C’è gente iscritta a un dottorato senza borsa che fa la cameriera nei night a venticinque euro in nero a sera, gente che ha messo i soldi per autofinanziare un festival di teatro e ha scoperto che non le arriveranno i contributi pubblici e adesso non sa come pagare chi ci ha lavorato, gente che ha lavorato per tre mesi a quel festival di teatro, gente a cui rinnovano il contratto di collaborazione per dodici volte di seguito facendola stare a casa tre mesi tra un contratto e l’altro altrimenti dovrebbero assumerla a tempo indeterminato e poi paga il pizzo “di legge” all’avvocato per fare la causa per l’assunzione, gente che si sveglia alle due e mezzo di notte tutti i giorni per fare le scansioni in ocr dei giornali per le rassegne stampa a trenta euro al mese, gente che si affitta la casa della nonna e poi fa interviste agli scrittori australiani dal wifi dell’amico che da sei mesi la ospita sul divano di casa sua.

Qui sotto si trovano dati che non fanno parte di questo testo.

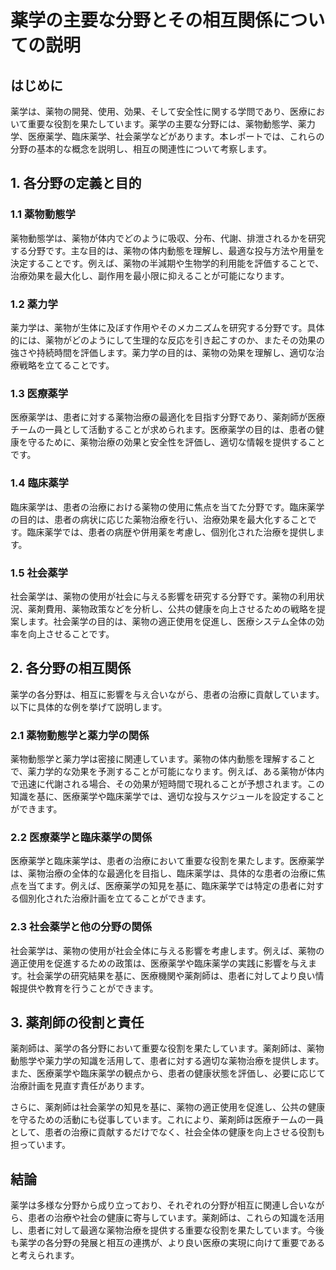 # 薬学の主要な分野とその相互関係についての説明

## はじめに

薬学は、薬物の開発、使用、効果、そして安全性に関する学問であり、医療において重要な役割を果たしています。薬学の主要な分野には、薬物動態学、薬力学、医療薬学、臨床薬学、社会薬学などがあります。本レポートでは、これらの分野の基本的な概念を説明し、相互の関連性について考察します。

## 1. 各分野の定義と目的

### 1.1 薬物動態学

薬物動態学は、薬物が体内でどのように吸収、分布、代謝、排泄されるかを研究する分野です。主な目的は、薬物の体内動態を理解し、最適な投与方法や用量を決定することです。例えば、薬物の半減期や生物学的利用能を評価することで、治療効果を最大化し、副作用を最小限に抑えることが可能になります。

### 1.2 薬力学

薬力学は、薬物が生体に及ぼす作用やそのメカニズムを研究する分野です。具体的には、薬物がどのようにして生理的な反応を引き起こすのか、またその効果の強さや持続時間を評価します。薬力学の目的は、薬物の効果を理解し、適切な治療戦略を立てることです。

### 1.3 医療薬学

医療薬学は、患者に対する薬物治療の最適化を目指す分野であり、薬剤師が医療チームの一員として活動することが求められます。医療薬学の目的は、患者の健康を守るために、薬物治療の効果と安全性を評価し、適切な情報を提供することです。

### 1.4 臨床薬学

臨床薬学は、患者の治療における薬物の使用に焦点を当てた分野です。臨床薬学の目的は、患者の病状に応じた薬物治療を行い、治療効果を最大化することです。臨床薬学では、患者の病歴や併用薬を考慮し、個別化された治療を提供します。

### 1.5 社会薬学

社会薬学は、薬物の使用が社会に与える影響を研究する分野です。薬物の利用状況、薬剤費用、薬物政策などを分析し、公共の健康を向上させるための戦略を提案します。社会薬学の目的は、薬物の適正使用を促進し、医療システム全体の効率を向上させることです。

## 2. 各分野の相互関係

薬学の各分野は、相互に影響を与え合いながら、患者の治療に貢献しています。以下に具体的な例を挙げて説明します。

### 2.1 薬物動態学と薬力学の関係

薬物動態学と薬力学は密接に関連しています。薬物の体内動態を理解することで、薬力学的な効果を予測することが可能になります。例えば、ある薬物が体内で迅速に代謝される場合、その効果が短時間で現れることが予想されます。この知識を基に、医療薬学や臨床薬学では、適切な投与スケジュールを設定することができます。

### 2.2 医療薬学と臨床薬学の関係

医療薬学と臨床薬学は、患者の治療において重要な役割を果たします。医療薬学は、薬物治療の全体的な最適化を目指し、臨床薬学は、具体的な患者の治療に焦点を当てます。例えば、医療薬学の知見を基に、臨床薬学では特定の患者に対する個別化された治療計画を立てることができます。

### 2.3 社会薬学と他の分野の関係

社会薬学は、薬物の使用が社会全体に与える影響を考慮します。例えば、薬物の適正使用を促進するための政策は、医療薬学や臨床薬学の実践に影響を与えます。社会薬学の研究結果を基に、医療機関や薬剤師は、患者に対してより良い情報提供や教育を行うことができます。

## 3. 薬剤師の役割と責任

薬剤師は、薬学の各分野において重要な役割を果たしています。薬剤師は、薬物動態学や薬力学の知識を活用して、患者に対する適切な薬物治療を提供します。また、医療薬学や臨床薬学の観点から、患者の健康状態を評価し、必要に応じて治療計画を見直す責任があります。

さらに、薬剤師は社会薬学の知見を基に、薬物の適正使用を促進し、公共の健康を守るための活動にも従事しています。これにより、薬剤師は医療チームの一員として、患者の治療に貢献するだけでなく、社会全体の健康を向上させる役割も担っています。

## 結論

薬学は多様な分野から成り立っており、それぞれの分野が相互に関連し合いながら、患者の治療や社会の健康に寄与しています。薬剤師は、これらの知識を活用し、患者に対して最適な薬物治療を提供する重要な役割を果たしています。今後も薬学の各分野の発展と相互の連携が、より良い医療の実現に向けて重要であると考えられます。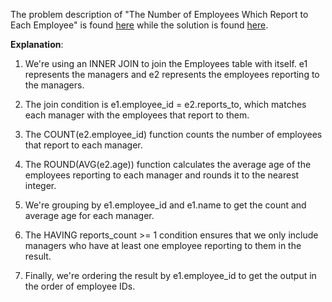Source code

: The problem description of "The Number of Employees Which Report to Each Employee" is found [here](https://leetcode.com/problems/the-number-of-employees-which-report-to-each-employee/description/) while the solution is found [here](https://github.com/aurimas13/Solutions-To-Problems/blob/main/LeetCode/SQL%20Solutions/The%20Number%20of%20Employees%20Which%20Report%20to%20Each%20Employee/number.sql).

**Explanation**:

1. We're using an INNER JOIN to join the Employees table with itself. e1 represents the managers and e2 represents the employees reporting to the managers.

2. The join condition is e1.employee_id = e2.reports_to, which matches each manager with the employees that report to them.

3. The COUNT(e2.employee_id) function counts the number of employees that report to each manager.

4. The ROUND(AVG(e2.age)) function calculates the average age of the employees reporting to each manager and rounds it to the nearest integer.

5. We're grouping by e1.employee_id and e1.name to get the count and average age for each manager.

6. The HAVING reports_count >= 1 condition ensures that we only include managers who have at least one employee reporting to them in the result.

7. Finally, we're ordering the result by e1.employee_id to get the output in the order of employee IDs.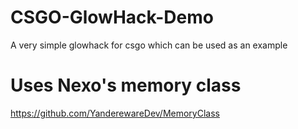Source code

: # CSGO-GlowHack-Demo
A very simple glowhack for csgo which can be used as an example


# Uses Nexo's memory class
https://github.com/YanderewareDev/MemoryClass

Trecentocinquanta euro al mese
C’è gente che l’unica vita sociale che ha sono le presentazioni, gente che l’unica attività che ha è scrivere dei raccontini da mandare a una casa editrice che poi le chiede di comprare cento copie del suo libro, gente che ogni anno senza alcun compenso tiene tre corsi universitari, fa cinquecento esami e segue una ventina di tesi di laurea e mette voti bassi giusto per ripicca, gente con un dottorato e un master nella scuola librai che lavora per proprietari di librerie semianalfabeti che intanto discettano sulle politiche culturali del territorio, gente per cui l’unico modo di avere un riconoscimento professionale è googlare il proprio nome, gente che possedeva una casa editrice di saggistica universitaria che ha chiuso l’anno scorso con trentamila euro di debiti e adesso scrive fantasy per teenager sperando di svoltare, gente che deve rispondere di sì ai colloqui di lavoro quando le chiedono se sa scrivere fluentemente in inglese e in francese e deve rispondere di sì agli stessi colloqui di lavoro quando le chiedono se le sta bene un contratto da 350 euro al mese ma senza buoni pasto, gente che organizza i festival in periferia rivendendosi le collane d’oro che le aveva comprato la zia per la cresima.
C’è gente che torna a vivere dalla madre ma la sera deve tornare dopo le due perché la madre vuole un po’ di privacy
C’è gente che prova a entrare nel mondo della scuola, a entrare nel mondo della pubblicità, a smettere con il mondo della scuola, a uscire dal mondo della pubblicità, a trasferirsi da Roma a Milano, a trasferirsi da Milano a Roma, gente che torna a vivere a casa della madre ma la sera deve tornare dopo le due perché la madre vuole un po’ di privacy con il suo nuovo uomo, gente che chiede al figlio quindicenne di accompagnarla a Londra a Natale per darle una mano nei colloqui di lavoro, che vuole aprire un caffè letterario sperando nei contributi del municipio che nel frattempo è stato accorpato a un altro e quindi non ha più una giunta, gente che chiede i soldi ai genitori per pagare l’avvocato del lavoro squalo contro il quale inveiva alle cene di Natale solo un paio di anni fa.
C’è gente che controlla compulsivamente il sito dell’Inps per simulare la pensione e le esce sempre 230 euro, gente che l’unico reddito che mette insieme da quattro mesi sono il ricavato dei libri che ancora le arrivano in omaggio dalle case editrici e che – quando non sono con la dedica – rivende a Libraccio al 20 per cento, gente che manda il curriculum ai ragazzi che hanno frequentato il corso di comunicazione che ha tenuto un anno fa, gente che stampa i manifestini per le ripetizioni e li va ad attaccare davanti ai licei, strappa quelli degli universitari, e la notte si rimette a ripassare la grammatica greca, e tutta questa gente non pensa mai – mai, mai – a sindacalizzarsi, a mandare a fanculo chi si occupa di politica culturale nelle decine, centinaia di conferenze stampa, dibattiti, convegni in cui si presentano i festival, i programmi culturali, il nuovo splendido mondo creativo che verrà.